Using taxonomies in navigation and filtering #

Taxonomies do more than tidy the admin; they power real navigation and filtering that visitors use. Because every term generates an archive, you can add category or custom-taxonomy links directly to menus, letting people jump to all content of a given type. Many themes and plugins build faceted filters from taxonomies, so a listings site can let users narrow by neighborhood, price band, or property type, each backed by a term. Related-content widgets often pull items sharing a term, keeping visitors engaged. Search plugins can weight or filter by taxonomy too. For a local business, a well-structured taxonomy can reinforce service-and-area pages that support /services/local-seo, giving both users and crawlers logical paths. The key is designing terms around how people actually browse, not around internal jargon. When we plan an information architecture during /services/website-redesign, mapping which taxonomies drive navigation and filtering is a core step, because a taxonomy that mirrors real user intent turns a large content library into something genuinely easy to explore.

FAQ

What is the difference between a category and a tag?

Categories are hierarchical and describe the broad section a post belongs to, like a table of contents, and support parent-child relationships. Tags are flat keyword labels describing specific details within a post. Every post usually gets one or a few categories and can carry several tags. Categories give structure; tags surface cross-cutting themes across your content.

What is a term in a WordPress taxonomy?

A term is a single entry inside a taxonomy. If Category is the taxonomy, then News and Guides are terms within it. Each term automatically gets its own archive page and URL listing all content assigned to it. Terms are stored in the database and linked to posts through relationship tables.

Can I add categories to custom post types?

Yes. You can attach the built-in categories and tags to a custom post type when registering it, or register dedicated custom taxonomies scoped to that type. Custom taxonomies usually make more sense, since they let you use names and structures that fit the content, like Cuisine for recipes or Property Type for listings.

Do taxonomy archive pages help SEO?

They can, when used intentionally. Category and custom-taxonomy archives create hubs of related content with descriptive URLs that can rank for topic-level queries and help search engines map your site. The risk is thin, near-duplicate archives, especially sprawling tag pages, which add little value. Adding descriptions and controlling indexing keeps these pages useful rather than diluting.

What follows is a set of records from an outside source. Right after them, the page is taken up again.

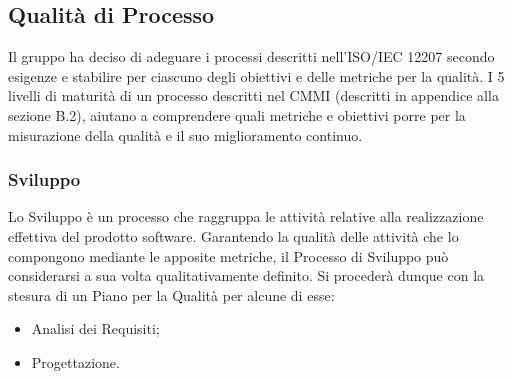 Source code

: \subsection{Qualità di Processo}
Il gruppo ha deciso di adeguare i processi descritti nell'ISO/IEC 12207 secondo esigenze e stabilire per ciascuno degli obiettivi e delle metriche per la qualità. I 5 livelli di maturità di un processo descritti nel CMMI (descritti in appendice alla sezione \textsection B.2), aiutano a comprendere quali metriche e obiettivi porre per la misurazione della qualità e il suo miglioramento continuo.
\subsubsection{Sviluppo}
Lo Sviluppo è un processo che raggruppa le attività relative alla realizzazione effettiva del prodotto software. Garantendo la qualità delle attività che lo compongono mediante le apposite metriche, il Processo di Sviluppo può considerarsi a sua volta qualitativamente definito. Si procederà dunque con la stesura di un Piano per la Qualità per alcune di esse:
\begin{itemize}
	\item Analisi dei Requisiti;
	\item Progettazione.
\end{itemize}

How many tags should I use per post?

A few well-chosen tags, typically three to seven, are plenty. Tags should describe specific themes actually present in the post. Creating a unique tag for nearly every article produces thin archive pages with one post each, which clutters the site and helps no one. Reuse existing tags so archives accumulate meaningful groupings of related content.

Can I change a category into a tag later?

Yes. WordPress includes tools, and several plugins, that convert categories to tags and vice versa, reassigning the content accordingly. This is useful when a taxonomy has drifted from its intended use. Convert carefully, since changing structure alters archive URLs and can affect navigation and any links pointing to the old term pages.